▸ **What you should do**:
Across the material below, say how many lines contain the string "large", and add no other words.

▸ **Excerpted records**:
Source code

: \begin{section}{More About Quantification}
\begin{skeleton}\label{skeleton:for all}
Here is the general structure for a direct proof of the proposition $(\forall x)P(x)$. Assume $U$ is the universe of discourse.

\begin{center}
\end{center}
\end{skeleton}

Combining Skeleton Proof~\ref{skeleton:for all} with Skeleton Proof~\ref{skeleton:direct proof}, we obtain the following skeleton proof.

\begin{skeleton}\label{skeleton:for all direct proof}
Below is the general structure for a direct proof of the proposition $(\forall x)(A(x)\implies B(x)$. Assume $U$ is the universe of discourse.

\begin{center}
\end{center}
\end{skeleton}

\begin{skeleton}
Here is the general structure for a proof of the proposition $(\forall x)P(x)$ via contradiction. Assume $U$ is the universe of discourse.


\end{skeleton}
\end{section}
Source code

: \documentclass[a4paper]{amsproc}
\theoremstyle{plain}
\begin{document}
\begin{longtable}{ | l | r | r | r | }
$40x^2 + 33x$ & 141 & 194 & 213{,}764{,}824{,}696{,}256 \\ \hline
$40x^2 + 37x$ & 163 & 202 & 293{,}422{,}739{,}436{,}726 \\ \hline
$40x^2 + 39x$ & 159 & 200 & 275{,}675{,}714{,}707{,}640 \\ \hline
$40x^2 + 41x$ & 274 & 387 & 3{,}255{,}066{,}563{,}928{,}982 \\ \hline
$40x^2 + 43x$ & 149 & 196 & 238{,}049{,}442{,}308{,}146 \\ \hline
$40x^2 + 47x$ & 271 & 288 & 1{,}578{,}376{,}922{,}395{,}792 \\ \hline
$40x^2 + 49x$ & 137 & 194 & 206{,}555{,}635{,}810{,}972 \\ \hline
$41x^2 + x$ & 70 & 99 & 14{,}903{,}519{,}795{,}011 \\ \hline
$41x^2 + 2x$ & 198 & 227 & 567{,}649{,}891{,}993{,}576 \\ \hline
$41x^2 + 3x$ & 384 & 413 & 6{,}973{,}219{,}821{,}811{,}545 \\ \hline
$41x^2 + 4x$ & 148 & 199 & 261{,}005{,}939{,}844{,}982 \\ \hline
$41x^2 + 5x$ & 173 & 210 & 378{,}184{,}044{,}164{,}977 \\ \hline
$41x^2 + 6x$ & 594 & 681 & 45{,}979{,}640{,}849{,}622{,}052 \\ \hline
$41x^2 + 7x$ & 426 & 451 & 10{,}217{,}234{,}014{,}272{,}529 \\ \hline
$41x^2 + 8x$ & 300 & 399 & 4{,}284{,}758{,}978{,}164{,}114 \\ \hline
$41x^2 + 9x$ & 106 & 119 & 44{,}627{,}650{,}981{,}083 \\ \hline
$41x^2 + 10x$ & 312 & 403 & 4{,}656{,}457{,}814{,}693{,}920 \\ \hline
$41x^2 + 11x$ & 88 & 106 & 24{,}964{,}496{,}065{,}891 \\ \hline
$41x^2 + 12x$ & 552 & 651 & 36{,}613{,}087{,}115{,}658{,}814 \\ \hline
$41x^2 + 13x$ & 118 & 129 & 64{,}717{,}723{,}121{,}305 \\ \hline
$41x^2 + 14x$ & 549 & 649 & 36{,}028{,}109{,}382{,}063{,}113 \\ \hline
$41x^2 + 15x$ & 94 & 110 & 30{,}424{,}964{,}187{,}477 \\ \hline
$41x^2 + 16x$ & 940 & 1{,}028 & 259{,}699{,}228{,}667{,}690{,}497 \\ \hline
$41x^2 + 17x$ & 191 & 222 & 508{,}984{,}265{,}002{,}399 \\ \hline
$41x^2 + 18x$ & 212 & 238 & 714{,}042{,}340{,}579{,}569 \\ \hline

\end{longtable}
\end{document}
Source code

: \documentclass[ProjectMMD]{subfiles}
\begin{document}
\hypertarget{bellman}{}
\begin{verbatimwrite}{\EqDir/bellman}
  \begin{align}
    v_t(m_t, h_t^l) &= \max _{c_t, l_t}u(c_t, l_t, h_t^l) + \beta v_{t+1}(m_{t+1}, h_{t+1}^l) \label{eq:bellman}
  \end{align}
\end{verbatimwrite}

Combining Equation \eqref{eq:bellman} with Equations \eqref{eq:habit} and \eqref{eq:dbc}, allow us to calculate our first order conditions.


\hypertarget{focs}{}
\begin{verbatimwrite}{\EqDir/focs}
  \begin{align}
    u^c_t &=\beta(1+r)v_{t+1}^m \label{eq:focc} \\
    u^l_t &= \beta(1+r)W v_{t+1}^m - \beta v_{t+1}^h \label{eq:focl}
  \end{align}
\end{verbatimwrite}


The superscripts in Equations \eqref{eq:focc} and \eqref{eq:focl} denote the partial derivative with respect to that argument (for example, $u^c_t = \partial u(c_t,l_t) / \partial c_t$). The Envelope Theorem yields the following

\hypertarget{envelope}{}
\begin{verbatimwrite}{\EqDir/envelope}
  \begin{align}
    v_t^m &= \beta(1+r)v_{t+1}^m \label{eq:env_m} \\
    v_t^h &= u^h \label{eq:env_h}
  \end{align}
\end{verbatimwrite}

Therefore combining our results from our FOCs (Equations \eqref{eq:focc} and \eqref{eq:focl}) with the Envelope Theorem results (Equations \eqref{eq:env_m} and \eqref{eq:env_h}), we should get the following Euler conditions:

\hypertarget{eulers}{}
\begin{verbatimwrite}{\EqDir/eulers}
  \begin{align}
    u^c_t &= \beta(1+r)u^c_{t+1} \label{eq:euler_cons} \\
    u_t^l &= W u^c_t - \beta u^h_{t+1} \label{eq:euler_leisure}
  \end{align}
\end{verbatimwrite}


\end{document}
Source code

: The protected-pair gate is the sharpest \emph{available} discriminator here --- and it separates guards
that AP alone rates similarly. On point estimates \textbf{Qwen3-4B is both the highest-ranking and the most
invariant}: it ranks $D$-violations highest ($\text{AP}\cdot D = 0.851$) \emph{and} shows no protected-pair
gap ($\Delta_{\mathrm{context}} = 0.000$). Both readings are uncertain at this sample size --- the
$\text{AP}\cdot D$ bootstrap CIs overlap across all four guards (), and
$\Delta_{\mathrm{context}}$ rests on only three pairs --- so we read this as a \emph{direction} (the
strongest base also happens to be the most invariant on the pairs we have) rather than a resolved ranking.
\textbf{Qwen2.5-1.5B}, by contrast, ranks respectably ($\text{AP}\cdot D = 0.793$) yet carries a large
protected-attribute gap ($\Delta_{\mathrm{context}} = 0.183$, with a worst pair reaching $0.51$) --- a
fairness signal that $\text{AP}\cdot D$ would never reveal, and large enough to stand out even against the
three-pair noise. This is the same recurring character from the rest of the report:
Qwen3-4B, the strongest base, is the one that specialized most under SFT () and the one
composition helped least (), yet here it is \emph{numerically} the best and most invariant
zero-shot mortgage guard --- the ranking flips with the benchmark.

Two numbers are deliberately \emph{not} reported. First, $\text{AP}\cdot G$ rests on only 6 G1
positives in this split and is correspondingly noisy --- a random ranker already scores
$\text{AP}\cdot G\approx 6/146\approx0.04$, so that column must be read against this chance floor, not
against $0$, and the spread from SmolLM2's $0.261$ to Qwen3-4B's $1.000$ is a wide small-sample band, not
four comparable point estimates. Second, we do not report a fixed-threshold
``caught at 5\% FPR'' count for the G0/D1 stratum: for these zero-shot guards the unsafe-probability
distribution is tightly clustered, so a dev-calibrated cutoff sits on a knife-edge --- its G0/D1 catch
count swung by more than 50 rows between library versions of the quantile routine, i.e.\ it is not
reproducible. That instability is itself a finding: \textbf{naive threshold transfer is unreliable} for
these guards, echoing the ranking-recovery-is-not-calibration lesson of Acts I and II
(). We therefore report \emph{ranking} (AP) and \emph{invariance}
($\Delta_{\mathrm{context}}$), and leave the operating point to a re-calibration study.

▸ **Solution for this problem**:
2